How Much Income Do Retirees Actually Have?

by Anqi Chen, Alicia Munnell, Geoffrey T. Sanzenbacher
Citation
Title:
How Much Income Do Retirees Actually Have?
Author:
Anqi Chen, Alicia Munnell, Geoffrey T. Sanzenbacher
Year: 
2018
Publication: 
Issue in Brief
Volume: 
18
Issue: 
20
Start Page: 
End Page: 
Publisher: 
Center for Retirement Research at Boston College
Language: 
English
URL: 
http://crr.bc.edu/briefs/how-much-income-do-retirees-actually-have/
Select license: 
No License (All right reserved)
DOI: 
PMID: 
ISSN: 
Abstract:

How much income retirees actually have seems like a straightforward question. Researchers often rely on nationally representative surveys to measure the financial resources available to households and inform evaluations of the employer retirement system and the Social Security program. But recent research has undermined confidence in survey data by focusing attention on the understatement of retirement income in one specific dataset – the Current Population Survey (CPS) – and thereby has called into question prior studies showing many households are not well-prepared for retirement. The question is whether other datasets frequently used by researchers also underestimate retirement income and, if so, by how much and where in the income distribution?

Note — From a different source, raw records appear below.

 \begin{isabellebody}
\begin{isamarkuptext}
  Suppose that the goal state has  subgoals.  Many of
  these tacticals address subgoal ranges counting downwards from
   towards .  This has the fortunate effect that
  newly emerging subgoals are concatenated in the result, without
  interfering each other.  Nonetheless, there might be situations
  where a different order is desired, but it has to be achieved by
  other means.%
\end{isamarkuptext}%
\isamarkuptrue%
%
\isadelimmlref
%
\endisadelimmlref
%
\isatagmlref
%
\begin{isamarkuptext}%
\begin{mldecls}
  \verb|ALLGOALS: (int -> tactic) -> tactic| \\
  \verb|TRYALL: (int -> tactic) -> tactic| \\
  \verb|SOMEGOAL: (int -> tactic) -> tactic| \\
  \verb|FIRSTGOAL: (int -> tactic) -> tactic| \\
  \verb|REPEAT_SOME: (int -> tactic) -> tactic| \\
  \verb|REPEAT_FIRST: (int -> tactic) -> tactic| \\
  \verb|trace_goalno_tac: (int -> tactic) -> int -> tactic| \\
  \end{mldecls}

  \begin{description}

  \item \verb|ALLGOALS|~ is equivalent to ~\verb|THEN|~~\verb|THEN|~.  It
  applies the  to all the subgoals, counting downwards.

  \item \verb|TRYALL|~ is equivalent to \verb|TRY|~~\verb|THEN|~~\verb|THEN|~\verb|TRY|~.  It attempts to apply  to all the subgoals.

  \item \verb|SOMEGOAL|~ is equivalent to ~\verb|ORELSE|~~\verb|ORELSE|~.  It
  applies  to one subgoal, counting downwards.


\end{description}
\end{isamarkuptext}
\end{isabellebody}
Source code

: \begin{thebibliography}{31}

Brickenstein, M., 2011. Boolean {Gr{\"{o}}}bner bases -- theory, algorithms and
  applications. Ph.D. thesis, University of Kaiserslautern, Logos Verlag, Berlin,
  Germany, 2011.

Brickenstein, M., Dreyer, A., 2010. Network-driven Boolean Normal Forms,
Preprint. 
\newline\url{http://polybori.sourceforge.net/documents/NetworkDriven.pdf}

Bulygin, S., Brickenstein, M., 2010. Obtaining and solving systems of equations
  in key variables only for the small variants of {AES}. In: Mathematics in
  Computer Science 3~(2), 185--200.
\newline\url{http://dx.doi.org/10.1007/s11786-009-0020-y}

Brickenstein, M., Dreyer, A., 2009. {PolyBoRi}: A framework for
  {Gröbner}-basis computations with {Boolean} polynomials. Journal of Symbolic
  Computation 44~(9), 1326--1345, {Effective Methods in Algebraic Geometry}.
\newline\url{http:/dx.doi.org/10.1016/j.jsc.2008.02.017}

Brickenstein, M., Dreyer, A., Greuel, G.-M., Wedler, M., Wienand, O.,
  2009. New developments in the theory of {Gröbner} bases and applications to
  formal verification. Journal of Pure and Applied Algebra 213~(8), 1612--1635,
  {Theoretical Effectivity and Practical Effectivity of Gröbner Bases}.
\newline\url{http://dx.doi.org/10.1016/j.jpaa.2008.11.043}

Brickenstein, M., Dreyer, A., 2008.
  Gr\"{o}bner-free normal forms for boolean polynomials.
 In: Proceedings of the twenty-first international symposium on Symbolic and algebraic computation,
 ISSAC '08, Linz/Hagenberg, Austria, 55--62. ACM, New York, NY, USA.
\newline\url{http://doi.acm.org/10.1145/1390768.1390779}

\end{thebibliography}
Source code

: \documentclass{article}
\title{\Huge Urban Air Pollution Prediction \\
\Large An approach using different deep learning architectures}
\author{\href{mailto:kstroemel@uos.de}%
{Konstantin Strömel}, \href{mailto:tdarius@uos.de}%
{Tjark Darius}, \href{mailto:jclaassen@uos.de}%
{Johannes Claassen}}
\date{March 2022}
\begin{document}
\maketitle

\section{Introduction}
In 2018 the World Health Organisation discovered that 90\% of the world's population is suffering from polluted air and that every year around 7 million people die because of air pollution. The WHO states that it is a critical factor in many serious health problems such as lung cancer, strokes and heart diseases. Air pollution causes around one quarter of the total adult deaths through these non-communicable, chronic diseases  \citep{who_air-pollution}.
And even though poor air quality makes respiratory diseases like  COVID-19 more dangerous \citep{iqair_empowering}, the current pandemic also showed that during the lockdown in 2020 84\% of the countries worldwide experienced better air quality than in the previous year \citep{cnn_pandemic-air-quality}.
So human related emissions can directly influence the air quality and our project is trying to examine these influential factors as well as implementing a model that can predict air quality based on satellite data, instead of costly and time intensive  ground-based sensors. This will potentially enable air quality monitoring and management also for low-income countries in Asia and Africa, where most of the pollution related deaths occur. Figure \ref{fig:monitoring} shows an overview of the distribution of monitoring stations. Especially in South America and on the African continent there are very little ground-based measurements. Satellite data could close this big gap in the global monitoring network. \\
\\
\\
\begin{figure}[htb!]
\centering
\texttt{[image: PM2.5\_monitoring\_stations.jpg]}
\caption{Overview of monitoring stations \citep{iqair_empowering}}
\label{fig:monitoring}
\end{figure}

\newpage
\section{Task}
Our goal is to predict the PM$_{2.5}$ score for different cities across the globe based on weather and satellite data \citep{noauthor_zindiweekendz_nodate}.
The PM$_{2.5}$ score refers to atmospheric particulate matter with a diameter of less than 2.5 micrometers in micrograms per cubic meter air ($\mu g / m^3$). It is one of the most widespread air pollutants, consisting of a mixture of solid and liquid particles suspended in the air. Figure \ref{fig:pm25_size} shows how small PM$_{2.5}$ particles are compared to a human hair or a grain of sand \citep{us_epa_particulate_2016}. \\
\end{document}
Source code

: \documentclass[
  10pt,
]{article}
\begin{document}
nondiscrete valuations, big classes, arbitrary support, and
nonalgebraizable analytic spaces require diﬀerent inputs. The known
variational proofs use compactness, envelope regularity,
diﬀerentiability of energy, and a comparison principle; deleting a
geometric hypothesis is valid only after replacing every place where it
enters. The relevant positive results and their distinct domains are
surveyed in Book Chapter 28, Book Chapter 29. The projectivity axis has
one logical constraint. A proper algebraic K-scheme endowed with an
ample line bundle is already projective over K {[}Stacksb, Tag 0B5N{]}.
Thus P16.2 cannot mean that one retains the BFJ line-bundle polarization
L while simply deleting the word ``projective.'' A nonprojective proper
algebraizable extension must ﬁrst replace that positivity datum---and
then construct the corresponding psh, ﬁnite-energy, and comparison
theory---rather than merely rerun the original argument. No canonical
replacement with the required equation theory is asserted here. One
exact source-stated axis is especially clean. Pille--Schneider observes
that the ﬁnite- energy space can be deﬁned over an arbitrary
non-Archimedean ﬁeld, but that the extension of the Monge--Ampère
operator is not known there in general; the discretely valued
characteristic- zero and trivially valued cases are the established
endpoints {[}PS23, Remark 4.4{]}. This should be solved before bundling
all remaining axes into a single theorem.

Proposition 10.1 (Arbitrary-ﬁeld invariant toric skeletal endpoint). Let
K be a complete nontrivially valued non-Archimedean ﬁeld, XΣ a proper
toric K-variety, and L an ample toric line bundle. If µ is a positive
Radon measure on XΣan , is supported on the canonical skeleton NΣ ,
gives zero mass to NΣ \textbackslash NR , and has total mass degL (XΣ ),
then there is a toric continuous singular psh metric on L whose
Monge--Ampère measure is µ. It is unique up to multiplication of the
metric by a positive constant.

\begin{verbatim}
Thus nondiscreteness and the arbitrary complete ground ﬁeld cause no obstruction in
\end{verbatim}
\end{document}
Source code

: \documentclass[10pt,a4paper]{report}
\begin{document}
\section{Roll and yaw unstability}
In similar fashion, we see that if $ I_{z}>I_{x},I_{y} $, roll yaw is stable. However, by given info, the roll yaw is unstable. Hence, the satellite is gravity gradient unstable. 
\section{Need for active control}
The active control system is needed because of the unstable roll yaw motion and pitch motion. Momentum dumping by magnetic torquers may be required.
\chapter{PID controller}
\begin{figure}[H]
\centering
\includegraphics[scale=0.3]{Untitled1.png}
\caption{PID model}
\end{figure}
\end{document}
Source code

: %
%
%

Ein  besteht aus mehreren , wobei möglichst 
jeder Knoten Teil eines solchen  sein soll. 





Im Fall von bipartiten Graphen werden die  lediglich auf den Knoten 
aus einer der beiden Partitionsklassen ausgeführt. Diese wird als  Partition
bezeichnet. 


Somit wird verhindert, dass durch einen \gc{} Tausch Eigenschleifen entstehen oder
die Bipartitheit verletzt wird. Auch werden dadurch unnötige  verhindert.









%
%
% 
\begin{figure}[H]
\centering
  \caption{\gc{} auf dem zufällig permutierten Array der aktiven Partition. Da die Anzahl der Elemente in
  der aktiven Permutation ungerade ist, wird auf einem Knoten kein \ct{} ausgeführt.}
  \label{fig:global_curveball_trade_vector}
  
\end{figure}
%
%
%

This brief, based on a recent paper, compares administrative data from the Internal Revenue Service (IRS) and the Social Security Administration (SSA) to measures of retirement income reported in the CPS and four other commonly used datasets: 1) the Survey of Consumer Finances (SCF); 2) the Health and Retirement Study (HRS); 3) the Panel Survey of Income Dynamics (PSID); and 4) the Survey of Income and Program Participation (SIPP).

The discussion proceeds as follows. The first section describes, for each dataset, the survey design and definition of retirement income. The second section compares retirement income from each dataset with aggregate administrative data, while the third section compares each dataset with administrative data across the income distribution. The fourth section presents the results in the context of the percentage of households at risk of facing a retirement shortfall. The final section concludes that while recent research suggests that older households may have a lot more income than is captured in survey data, those results are unique to the CPS. Other survey data provide income estimates that are much more consistent with administrative data and still suggest that about half of households face a retirement shortfall.